[Opening Stored data section]

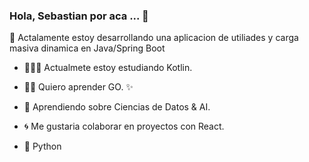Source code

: ### Hola, Sebastian por aca ... 👋
<!-- **SebasGalvan/SebasGalvan** is a ✨ _special_ ✨ repository because its `README.md` (this file) appears on your GitHub profile. -->

📗 Actalamente estoy desarrollando una aplicacion de utiliades y carga masiva dinamica en Java/Spring Boot

- 👨🏻‍💻 Actualmete estoy estudiando Kotlin.
- 🐱‍👤 Quiero aprender GO. ✨
- 🤖 Aprendiendo sobre Ciencias de Datos & AI. 
- 🌀 Me gustaria colaborar en proyectos con React.

- 💖 Python
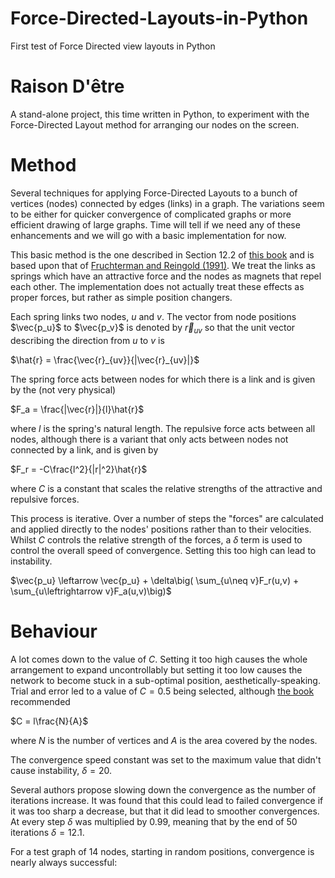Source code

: # Force-Directed-Layouts-in-Python
First test of Force Directed view layouts in Python

# Raison D'être 
A stand-alone project, this time written in Python, to experiment with the Force-Directed Layout method for arranging our nodes on the screen.

# Method
Several techniques for applying Force-Directed Layouts to a bunch of vertices (nodes) connected by edges (links) in a graph.  The variations seem to be either for quicker convergence of complicated graphs or more efficient drawing of large graphs.  Time will tell if we need any of these enhancements and we will go with a basic implementation for now.

This basic method is the one described in Section 12.2 of [this book](http://cs.brown.edu/people/rtamassi/gdhandbook/chapters/force-directed.pdf) and is based upon that of [Fruchterman and Reingold (1991)](http://citeseerx.ist.psu.edu/viewdoc/download?doi=10.1.1.13.8444&rep=rep1&type=pdf).  We treat the links as springs which have an attractive force and the nodes as magnets that repel each other.  The implementation does not actually treat these effects as proper forces, but rather as simple position changers.

Each spring links two nodes, $`u`$ and $`v`$.  The vector from node positions $`\vec{p_u}`$ to $`\vec{p_v}`$ is denoted by $`\vec{r}_{uv}`$ so that the unit vector describing the direction from $`u`$ to $`v`$ is

$`\hat{r} = \frac{\vec{r}_{uv}}{|\vec{r}_{uv}|}`$

The spring force acts between nodes for which there is a link and is given by the (not very physical)

$`F_a = \frac{|\vec{r}|}{l}\hat{r}`$

where $`l`$ is the spring's natural length.  The repulsive force acts between all nodes, although there is a variant that only acts between nodes not connected by a link, and is given by

$`F_r = -C\frac{l^2}{|r|^2}\hat{r}`$

where $`C`$ is a constant that scales the relative strengths of the attractive and repulsive forces.

This process is iterative.  Over a number of steps the "forces" are calculated and applied directly to the nodes' positions rather than to their velocities.  Whilst $`C`$ controls the relative strength of the forces, a $`\delta`$ term is used to control the overall speed of convergence.  Setting this too high can lead to instability.

$`\vec{p_u} \leftarrow \vec{p_u} + \delta\big( \sum_{u\neq v}F_r(u,v) + \sum_{u\leftrightarrow v}F_a(u,v)\big)`$

# Behaviour
A lot comes down to the value of $`C`$.  Setting it too high causes the whole arrangement to expand uncontrollably but setting it too low causes the network to become stuck in a sub-optimal position, aesthetically-speaking.  Trial and error led to a value of $`C=0.5`$ being selected, although [the book](http://cs.brown.edu/people/rtamassi/gdhandbook/chapters/force-directed.pdf) recommended

$`C = l\frac{N}{A}`$

where $`N`$ is the number of vertices and $`A`$ is the area covered by the nodes.

The convergence speed constant was set to the maximum value that didn't cause instability, $`\delta=20`$.

Several authors propose slowing down the convergence as the number of iterations increase.  It was found that this could lead to failed convergence if it was too sharp a decrease, but that it did lead to smoother convergences.  At every step $`\delta`$ was multiplied by 0.99, meaning that by the end of 50 iterations $`\delta = 12.1`$.

For a test graph of 14 nodes, starting in random positions, convergence is nearly always successful:

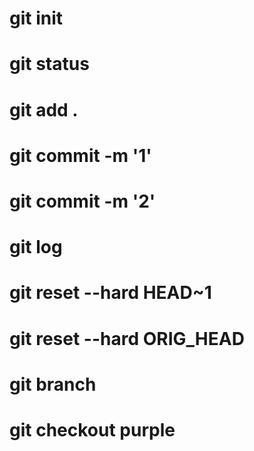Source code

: # git init
# git status
# git add .
# git commit -m '1'
# git commit -m '2'
# git log
# git reset --hard HEAD~1
# git reset --hard ORIG_HEAD
# git branch
# git checkout purple
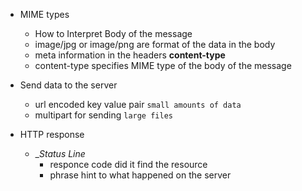 * MIME types
	- How to Interpret Body of the message
	- image/jpg or image/png are format of the data in the body
	- meta information in the headers __content-type__
	- content-type specifies MIME type of the body of the message

* Send data to the server
	- url encoded key value pair `small amounts of data`
	- multipart for sending `large files`

* HTTP response
	- __Status Line_
		- responce code did it find the resource
		- phrase hint to what happened on the server


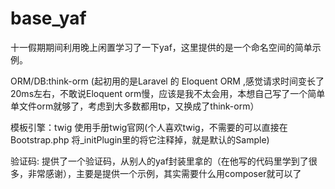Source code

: # base_yaf
十一假期期间利用晚上闲置学习了一下yaf，这里提供的是一个命名空间的简单示例。

ORM/DB:think-orm 
(起初用的是Laravel 的 Eloquent ORM ,感觉请求时间变长了20ms左右，不敢说Eloquent orm慢，应该是我不太会用，本想自己写了一个简单单文件orm就够了，考虑到大多数都用tp，又换成了think-orm）

模板引擎：twig 
使用手册twig官网(个人喜欢twig，不需要的可以直接在Bootstrap.php 将_initPlugin里的将它注释掉，就是默认的Sample)

验证码:
提供了一个验证码，从别人的yaf封装里拿的（在他写的代码里学到了很多，非常感谢），主要是提供一个示例，其实需要什么用composer就可以了







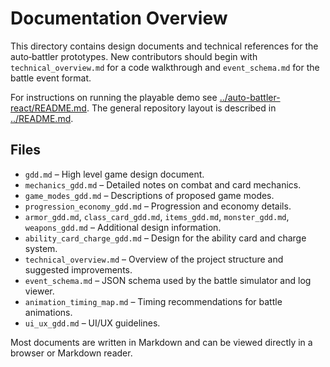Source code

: # Documentation Overview

This directory contains design documents and technical references for the auto‑battler prototypes.  New contributors should begin with `technical_overview.md` for a code walkthrough and `event_schema.md` for the battle event format.

For instructions on running the playable demo see [../auto-battler-react/README.md](../auto-battler-react/README.md).  The general repository layout is described in [../README.md](../README.md).

## Files

- `gdd.md` – High level game design document.
- `mechanics_gdd.md` – Detailed notes on combat and card mechanics.
- `game_modes_gdd.md` – Descriptions of proposed game modes.
- `progression_economy_gdd.md` – Progression and economy details.
- `armor_gdd.md`, `class_card_gdd.md`, `items_gdd.md`, `monster_gdd.md`, `weapons_gdd.md` – Additional design information.
- `ability_card_charge_gdd.md` – Design for the ability card and charge system.
- `technical_overview.md` – Overview of the project structure and suggested improvements.
- `event_schema.md` – JSON schema used by the battle simulator and log viewer.
- `animation_timing_map.md` – Timing recommendations for battle animations.
- `ui_ux_gdd.md` – UI/UX guidelines.

Most documents are written in Markdown and can be viewed directly in a browser or Markdown reader.

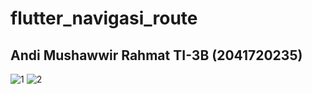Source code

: # flutter_navigasi_route

## Andi Mushawwir Rahmat TI-3B (2041720235)

![1](https://user-images.githubusercontent.com/75873471/207060147-c8236c8e-f8e0-4e68-bb53-193f81e646b8.png)
![2](https://user-images.githubusercontent.com/75873471/207060160-7cffb260-a774-4e3a-a793-7d9001493605.png)
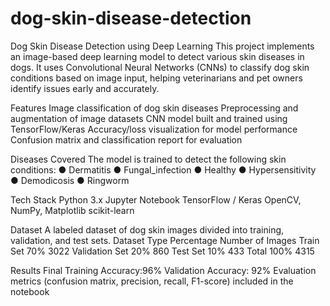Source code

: # dog-skin-disease-detection
Dog Skin Disease Detection using Deep Learning
This project implements an image-based deep learning model to detect various skin diseases in dogs. It uses Convolutional Neural Networks (CNNs) to classify dog skin conditions based on image input, helping veterinarians and pet owners identify issues early and accurately.

Features
Image classification of dog skin diseases
Preprocessing and augmentation of image datasets
CNN model built and trained using TensorFlow/Keras
Accuracy/loss visualization for model performance
Confusion matrix and classification report for evaluation

Diseases Covered
The model is trained to detect the following skin conditions:
● Dermatitis
● Fungal_infection
● Healthy
● Hypersensitivity
● Demodicosis
● Ringworm

Tech Stack
Python 3.x
Jupyter Notebook
TensorFlow / Keras
OpenCV, NumPy, Matplotlib
scikit-learn

Dataset
A labeled dataset of dog skin images divided into training, validation, and test sets.
Dataset Type Percentage Number of Images
Train Set 70% 3022
Validation Set 20% 860
Test Set 10% 433
Total 100% 4315

Results
Final Training Accuracy:96%
Validation Accuracy: 92%
Evaluation metrics (confusion matrix, precision, recall, F1-score) included in the notebook
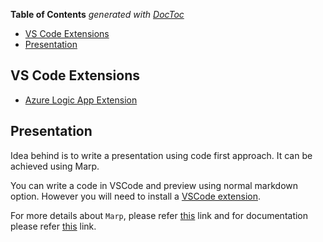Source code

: <!-- START doctoc generated TOC please keep comment here to allow auto update -->
<!-- DON'T EDIT THIS SECTION, INSTEAD RE-RUN doctoc TO UPDATE -->
**Table of Contents**  *generated with [DocToc](https://github.com/thlorenz/doctoc)*

- [VS Code Extensions](#vs-code-extensions)
- [Presentation](#presentation)

<!-- END doctoc generated TOC please keep comment here to allow auto update -->

## VS Code Extensions

* [Azure Logic App Extension](https://marketplace.visualstudio.com/items?itemName=ms-azuretools.vscode-logicapps)

## Presentation

Idea behind is to write a presentation using code first approach. It can be achieved using Marp.

You can write a code in VSCode and preview using normal markdown option. However you will need to install a [VSCode extension](https://marketplace.visualstudio.com/items?itemName=marp-team.marp-vscode).

For more details about `Marp`, please refer [this](https://marp.app/#get-started) link and for documentation please refer [this](https://marpit.marp.app/markdown) link.
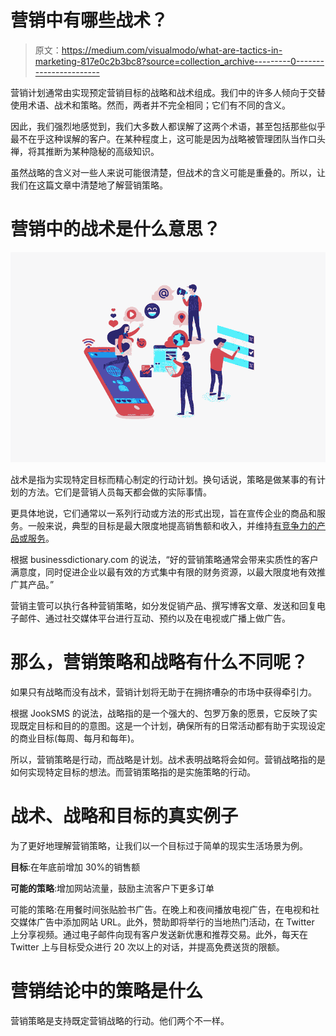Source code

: # 营销中有哪些战术？

> 原文：<https://medium.com/visualmodo/what-are-tactics-in-marketing-817e0c2b3bc8?source=collection_archive---------0----------------------->

营销计划通常由实现预定营销目标的战略和战术组成。我们中的许多人倾向于交替使用术语、战术和策略。然而，两者并不完全相同；它们有不同的含义。

因此，我们强烈地感觉到，我们大多数人都误解了这两个术语，甚至包括那些似乎最不在乎这种误解的客户。在某种程度上，这可能是因为战略被管理团队当作口头禅，将其推断为某种隐秘的高级知识。

虽然战略的含义对一些人来说可能很清楚，但战术的含义可能是重叠的。所以，让我们在这篇文章中清楚地了解营销策略。

# 营销中的战术是什么意思？

![](img/51bd7fc64595af58c656c52e7b47f618.png)

战术是指为实现特定目标而精心制定的行动计划。换句话说，策略是做某事的有计划的方法。它们是营销人员每天都会做的实际事情。

更具体地说，它们通常以一系列行动或方法的形式出现，旨在宣传企业的商品和服务。一般来说，典型的目标是最大限度地提高销售额和收入，并维持[有竞争力的产品或服务](https://visualmodo.com/build-competitive-online-store/)。

根据 businessdictionary.com 的说法，“好的营销策略通常会带来实质性的客户满意度，同时促进企业以最有效的方式集中有限的财务资源，以最大限度地有效推广其产品。”

营销主管可以执行各种营销策略，如分发促销产品、撰写博客文章、发送和回复电子邮件、通过社交媒体平台进行互动、预约以及在电视或广播上做广告。

# 那么，营销策略和战略有什么不同呢？

如果只有战略而没有战术，营销计划将无助于在拥挤嘈杂的市场中获得牵引力。

根据 JookSMS 的说法，战略指的是一个强大的、包罗万象的愿景，它反映了实现既定目标和目的的意图。这是一个计划，确保所有的日常活动都有助于实现设定的商业目标(每周、每月和每年)。

所以，营销策略是行动，而战略是计划。战术表明战略将会如何。营销战略指的是如何实现特定目标的想法。而营销策略指的是实施策略的行动。

# 战术、战略和目标的真实例子

为了更好地理解营销策略，让我们以一个目标过于简单的现实生活场景为例。

**目标**:在年底前增加 30%的销售额

**可能的策略**:增加网站流量，鼓励主流客户下更多订单

可能的策略:在用餐时间张贴脸书广告。在晚上和夜间播放电视广告，在电视和社交媒体广告中添加网站 URL。此外，赞助即将举行的当地热门活动，在 Twitter 上分享视频。通过电子邮件向现有客户发送新优惠和推荐交易。此外，每天在 Twitter 上与目标受众进行 20 次以上的对话，并提高免费送货的限额。

# 营销结论中的策略是什么

营销策略是支持既定营销战略的行动。他们两个不一样。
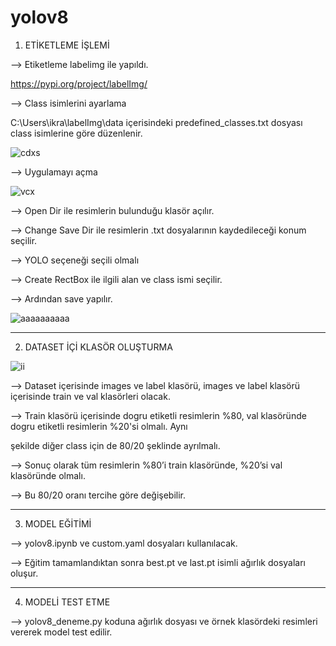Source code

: # yolov8

1. ETİKETLEME İŞLEMİ

--> Etiketleme labelimg ile yapıldı.

https://pypi.org/project/labelImg/

--> Class isimlerini ayarlama

C:\Users\ikra\labelImg\data içerisindeki predefined_classes.txt dosyası class isimlerine göre düzenlenir.

![cdxs](https://github.com/gulerikra/yolov8/assets/62421679/63d308c2-2069-47ed-adcf-3a4ba18c9dc6)

--> Uygulamayı açma

![vcx](https://github.com/gulerikra/yolov8/assets/62421679/fe88538b-33f1-4b91-ab9d-668d036c527a)

--> Open Dir ile resimlerin bulunduğu klasör açılır.
 
--> Change Save Dir ile resimlerin .txt dosyalarının kaydedileceği konum seçilir.

--> YOLO seçeneği seçili olmalı

--> Create RectBox ile ilgili alan ve class ismi seçilir. 

--> Ardından save yapılır.

![aaaaaaaaaa](https://github.com/gulerikra/yolov8/assets/62421679/c7d8b9e5-c990-44b4-9da0-575fd03fa6c8)

-----------------------------------------------------------------

2. DATASET İÇİ KLASÖR OLUŞTURMA

![ii](https://github.com/gulerikra/yolov8/assets/62421679/754fd5c6-3709-4ca7-808d-12c48920ad2e)

--> Dataset içerisinde images ve label klasörü, images ve label klasörü içerisinde train ve val klasörleri olacak.

--> Train klasörü içerisinde dogru etiketli resimlerin %80, val klasöründe dogru etiketli resimlerin %20'si olmalı. Aynı 

şekilde diğer class için de 80/20 şeklinde ayrılmalı.

--> Sonuç olarak tüm resimlerin %80’i train klasöründe, %20’si val klasöründe olmalı.

--> Bu 80/20 oranı tercihe göre değişebilir.

----------------------------------------------------------------------

3. MODEL EĞİTİMİ

--> yolov8.ipynb ve custom.yaml dosyaları kullanılacak.

--> Eğitim tamamlandıktan sonra best.pt ve last.pt isimli ağırlık dosyaları oluşur.

------------------------------------------------------------------------

4. MODELİ TEST ETME

--> yolov8_deneme.py koduna ağırlık dosyası ve örnek klasördeki resimleri vererek model test edilir.
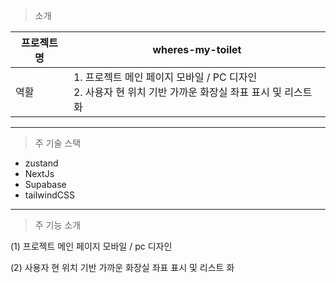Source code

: 
> 소개

프로젝트 명 | wheres-my-toilet <br> 
--- | ---
역활 | 1. 프로젝트 메인 페이지 모바일 / PC 디자인 <br> 2. 사용자 현 위치 기반 가까운 화장실 좌표 표시 및 리스트 화 

---

> 주 기술 스택

- zustand
- NextJs
- Supabase
- tailwindCSS

---

> 주 기능 소개

(1) 프로젝트 메인 페이지 모바일 / pc 디자인 

(2) 사용자 현 위치 기반 가까운 화장실 좌표 표시 및 리스트 화 










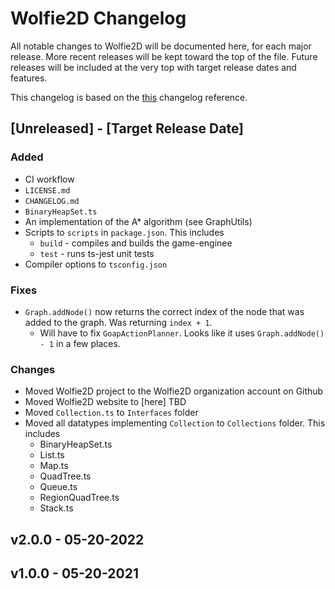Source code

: # Wolfie2D Changelog
All notable changes to Wolfie2D will be documented here, for each major release. More recent releases will be kept toward the top of the file. Future releases will be included at the very top with target release dates and features.

This changelog is based on the [this](https://keepachangelog.com/en/1.0.0/) changelog reference.

## \[Unreleased\] - \[Target Release Date\]
### Added
* CI workflow
* `LICENSE.md`
* `CHANGELOG.md`
* `BinaryHeapSet.ts`
* An implementation of the A* algorithm (see GraphUtils)
* Scripts to `scripts` in `package.json`. This includes
    * `build` - compiles and builds the game-enginee
    * `test` - runs ts-jest unit tests
* Compiler options to `tsconfig.json`

### Fixes
* `Graph.addNode()` now returns the correct index of the node that was added to the graph. Was returning `index + 1`.
    * Will have to fix `GoapActionPlanner`. Looks like it uses `Graph.addNode() - 1` in a few places.

### Changes
* Moved Wolfie2D project to the Wolfie2D organization account on Github
* Moved Wolfie2D website to [here] TBD
* Moved `Collection.ts` to `Interfaces` folder
* Moved all datatypes implementing `Collection` to `Collections` folder. This includes
    * BinaryHeapSet.ts
    * List.ts
    * Map.ts
    * QuadTree.ts
    * Queue.ts
    * RegionQuadTree.ts
    * Stack.ts

## v2.0.0 - 05-20-2022

## v1.0.0 - 05-20-2021

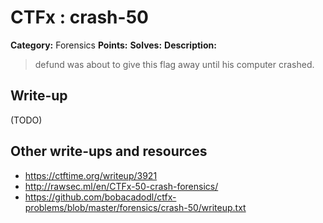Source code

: # CTFx : crash-50

**Category:** Forensics
**Points:** 
**Solves:** 
**Description:**

> defund was about to give this flag away until his computer crashed.

## Write-up

(TODO)

## Other write-ups and resources

* https://ctftime.org/writeup/3921
* http://rawsec.ml/en/CTFx-50-crash-forensics/
* https://github.com/bobacadodl/ctfx-problems/blob/master/forensics/crash-50/writeup.txt

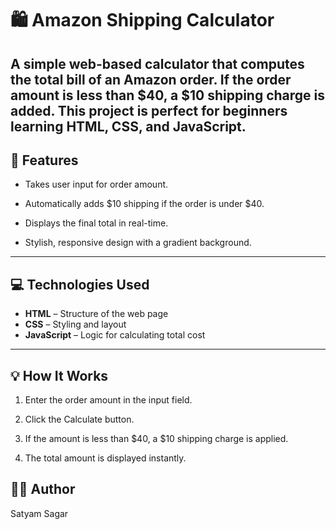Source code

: # 🛍️ Amazon Shipping Calculator

A simple web-based calculator that computes the total bill of an Amazon order. If the order amount is less than $40, a $10 shipping charge is added. This project is perfect for beginners learning HTML, CSS, and JavaScript.
---

## 🚀 Features

- Takes user input for order amount.

- Automatically adds $10 shipping if the order is under $40.

- Displays the final total in real-time.

- Stylish, responsive design with a gradient background.
---

## 💻 Technologies Used

- **HTML** – Structure of the web page
- **CSS** – Styling and layout
- **JavaScript** – Logic for calculating total cost

---

 ## 💡 How It Works

1. Enter the order amount in the input field.

2. Click the Calculate button.

3. If the amount is less than $40, a $10 shipping charge is applied.

4. The total amount is displayed instantly.

## 🧑‍💻 Author
Satyam Sagar


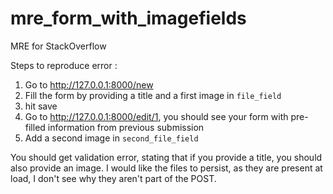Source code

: # mre_form_with_imagefields
MRE for StackOverflow

Steps to reproduce error : 

1) Go to http://127.0.0.1:8000/new
2) Fill the form by providing a title and a first image in `file_field` 
3) hit save
4) Go to http://127.0.0.1:8000/edit/1, you should see your form with pre-filled information from previous submission
5) Add a second image in `second_file_field`

You should get validation error, stating that if you provide a title, you should also provide an image.
I would like the files to persist, as they are present at load, I don't see why they aren't part of the POST.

[Closing Stored data section]

What the task asks:
Scan the entries above and copy each line where "doctoc" occurs.

Exercise solution:
: <!-- START doctoc generated TOC please keep comment here to allow auto update -->
<!-- DON'T EDIT THIS SECTION, INSTEAD RE-RUN doctoc TO UPDATE -->
**Table of Contents**  *generated with [DocToc](https://github.com/thlorenz/doctoc)*
<!-- END doctoc generated TOC please keep comment here to allow auto update -->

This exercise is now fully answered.